STM: SpatioTemporal and Motion Encoding for Action Recognition
Boyuan Jiang, MengMeng Wang, Weihao Gan, Wei Wu, Junjie Yan from ZJU and SenseTime
Spatiotemporal and motion features are two complementary and crucial features of a video, so how to collect them effectively is also crucial to action recognition.
1. The authors argued that flow stream cannot be referred as temporal stream, since it only represents the motion between neighboring frames.
2. Using C3D to extract spatiotemporal gained superior performance, but it rapidly increased the computation cost.
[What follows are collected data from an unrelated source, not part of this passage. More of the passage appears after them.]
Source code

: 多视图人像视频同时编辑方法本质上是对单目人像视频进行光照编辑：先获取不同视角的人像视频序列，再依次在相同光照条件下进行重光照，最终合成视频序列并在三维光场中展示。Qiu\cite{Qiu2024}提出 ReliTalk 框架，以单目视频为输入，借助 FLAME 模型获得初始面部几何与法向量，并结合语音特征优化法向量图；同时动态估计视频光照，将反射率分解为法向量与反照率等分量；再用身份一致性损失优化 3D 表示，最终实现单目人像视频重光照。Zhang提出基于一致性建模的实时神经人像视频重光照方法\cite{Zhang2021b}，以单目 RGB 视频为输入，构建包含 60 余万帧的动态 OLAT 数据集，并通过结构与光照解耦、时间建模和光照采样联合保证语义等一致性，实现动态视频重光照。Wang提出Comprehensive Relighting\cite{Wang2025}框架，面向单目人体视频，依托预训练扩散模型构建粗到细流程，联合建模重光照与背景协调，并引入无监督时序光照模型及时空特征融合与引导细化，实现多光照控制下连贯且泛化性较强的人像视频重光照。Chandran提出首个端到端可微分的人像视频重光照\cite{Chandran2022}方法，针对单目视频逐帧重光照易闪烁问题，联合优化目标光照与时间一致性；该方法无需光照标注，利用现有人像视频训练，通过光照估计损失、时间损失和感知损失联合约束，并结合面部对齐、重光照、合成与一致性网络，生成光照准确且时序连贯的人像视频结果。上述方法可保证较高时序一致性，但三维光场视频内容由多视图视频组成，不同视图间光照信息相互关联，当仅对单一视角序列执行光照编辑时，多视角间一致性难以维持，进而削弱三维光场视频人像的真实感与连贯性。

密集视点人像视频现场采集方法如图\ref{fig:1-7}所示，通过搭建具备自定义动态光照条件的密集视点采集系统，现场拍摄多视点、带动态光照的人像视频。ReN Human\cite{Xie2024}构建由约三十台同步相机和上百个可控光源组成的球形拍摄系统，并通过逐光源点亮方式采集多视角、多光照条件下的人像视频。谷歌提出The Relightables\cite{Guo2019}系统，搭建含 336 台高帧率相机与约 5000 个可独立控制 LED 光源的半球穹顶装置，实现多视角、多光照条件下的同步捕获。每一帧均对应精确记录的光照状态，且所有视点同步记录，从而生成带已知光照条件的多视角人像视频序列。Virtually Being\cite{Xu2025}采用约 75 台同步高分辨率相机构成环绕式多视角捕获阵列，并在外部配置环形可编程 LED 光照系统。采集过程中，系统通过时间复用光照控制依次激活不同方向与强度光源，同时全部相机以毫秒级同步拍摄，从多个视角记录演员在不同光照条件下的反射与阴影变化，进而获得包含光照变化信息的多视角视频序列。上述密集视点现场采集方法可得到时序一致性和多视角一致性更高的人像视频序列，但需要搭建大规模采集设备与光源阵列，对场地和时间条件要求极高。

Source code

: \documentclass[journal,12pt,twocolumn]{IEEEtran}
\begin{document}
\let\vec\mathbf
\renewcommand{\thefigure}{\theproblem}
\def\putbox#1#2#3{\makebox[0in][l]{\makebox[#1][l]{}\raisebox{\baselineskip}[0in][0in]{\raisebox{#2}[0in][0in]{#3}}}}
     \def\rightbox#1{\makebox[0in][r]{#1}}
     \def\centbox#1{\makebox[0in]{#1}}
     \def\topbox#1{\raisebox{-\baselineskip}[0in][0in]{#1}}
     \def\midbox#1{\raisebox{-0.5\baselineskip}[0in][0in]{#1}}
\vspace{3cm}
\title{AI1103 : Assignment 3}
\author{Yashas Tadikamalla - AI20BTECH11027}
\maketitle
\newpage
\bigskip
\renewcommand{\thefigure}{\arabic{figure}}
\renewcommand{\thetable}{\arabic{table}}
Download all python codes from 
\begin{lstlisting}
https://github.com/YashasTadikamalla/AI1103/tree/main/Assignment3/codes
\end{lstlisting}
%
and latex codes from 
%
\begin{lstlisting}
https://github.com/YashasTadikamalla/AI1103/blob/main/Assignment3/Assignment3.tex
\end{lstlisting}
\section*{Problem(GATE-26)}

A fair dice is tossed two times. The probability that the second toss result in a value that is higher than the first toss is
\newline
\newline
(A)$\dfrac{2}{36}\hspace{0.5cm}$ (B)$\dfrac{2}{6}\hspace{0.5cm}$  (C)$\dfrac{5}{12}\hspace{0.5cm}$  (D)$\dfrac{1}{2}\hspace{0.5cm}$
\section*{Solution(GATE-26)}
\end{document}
3. Optical flow is complementary with spatiotemporal feature, but hard to compute.
3. Methods (including framework)
This paper proposed CSTM (Channel-wise SptioTemporal Module, extracting spatiotemporal feature) and CMM (Channel-wise Motion Module, extracting motion information).
In CSTM, we first reshape the data, then apply the channel-wise 1D convolution (with kernel size=3) on the T dimension (to fuse the temporal information). Next we will reshape it back and apply a normal 3x3 2D convolution on it.
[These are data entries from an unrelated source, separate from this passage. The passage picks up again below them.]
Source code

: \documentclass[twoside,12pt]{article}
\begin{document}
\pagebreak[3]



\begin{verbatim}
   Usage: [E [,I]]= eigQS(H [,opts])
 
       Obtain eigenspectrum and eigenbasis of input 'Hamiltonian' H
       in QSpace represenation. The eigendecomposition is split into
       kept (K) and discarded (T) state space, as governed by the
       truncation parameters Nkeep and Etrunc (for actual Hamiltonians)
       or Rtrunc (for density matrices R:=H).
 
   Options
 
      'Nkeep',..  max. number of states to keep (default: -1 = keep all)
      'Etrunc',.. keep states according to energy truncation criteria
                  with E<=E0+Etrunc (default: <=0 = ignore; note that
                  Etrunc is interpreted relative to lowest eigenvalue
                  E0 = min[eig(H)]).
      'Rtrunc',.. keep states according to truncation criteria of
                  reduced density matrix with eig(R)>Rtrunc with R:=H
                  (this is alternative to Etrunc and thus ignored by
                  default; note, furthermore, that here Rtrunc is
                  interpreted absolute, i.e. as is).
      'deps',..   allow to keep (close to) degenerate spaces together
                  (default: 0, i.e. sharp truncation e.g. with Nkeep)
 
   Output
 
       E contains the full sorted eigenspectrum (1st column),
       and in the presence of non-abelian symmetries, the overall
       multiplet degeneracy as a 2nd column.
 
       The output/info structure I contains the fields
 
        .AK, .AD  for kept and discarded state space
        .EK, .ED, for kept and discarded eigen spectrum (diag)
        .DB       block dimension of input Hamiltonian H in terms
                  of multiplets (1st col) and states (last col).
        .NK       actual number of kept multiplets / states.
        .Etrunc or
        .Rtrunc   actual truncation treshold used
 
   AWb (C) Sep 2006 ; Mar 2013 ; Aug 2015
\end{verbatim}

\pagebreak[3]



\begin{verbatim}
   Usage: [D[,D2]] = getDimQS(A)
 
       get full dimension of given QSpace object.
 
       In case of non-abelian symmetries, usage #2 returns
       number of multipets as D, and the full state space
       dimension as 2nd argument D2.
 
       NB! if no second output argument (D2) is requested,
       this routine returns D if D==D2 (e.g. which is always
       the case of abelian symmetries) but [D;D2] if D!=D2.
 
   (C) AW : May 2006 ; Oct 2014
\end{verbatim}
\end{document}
In CMM, we will first apply a 1x1 conv just to reduce the channels, then subtract Conv(Input[:, T+1, :, :])
from input[:, T, :, :],
within it the conv is a normal 3x3 2D one. After sliding along the whole time axis, the results will be concatenated and applied with a 1x1 2D conv to recover the channels again.
After proposing CSTM and CMM, the authors also combine them together as a so called STM block, which can encode spatiotemporal and motion features simultaneously. The STM block is deadly simple, containing just two 1x1 2D convs and a CSTM, a CMM, as shown below:
Something-Something v1 & v2, Jester, Kinetics-400, UCF-101, HMDB-51.
Top-1 & top-5 accuracy.
TSN with ResNet-50
5. Pros. & Cons.
outperforms traditional approaches on temporal-related datasets
with more computational cost (than vanilla ResNet-50) but no significant improvement on scene-related datasets.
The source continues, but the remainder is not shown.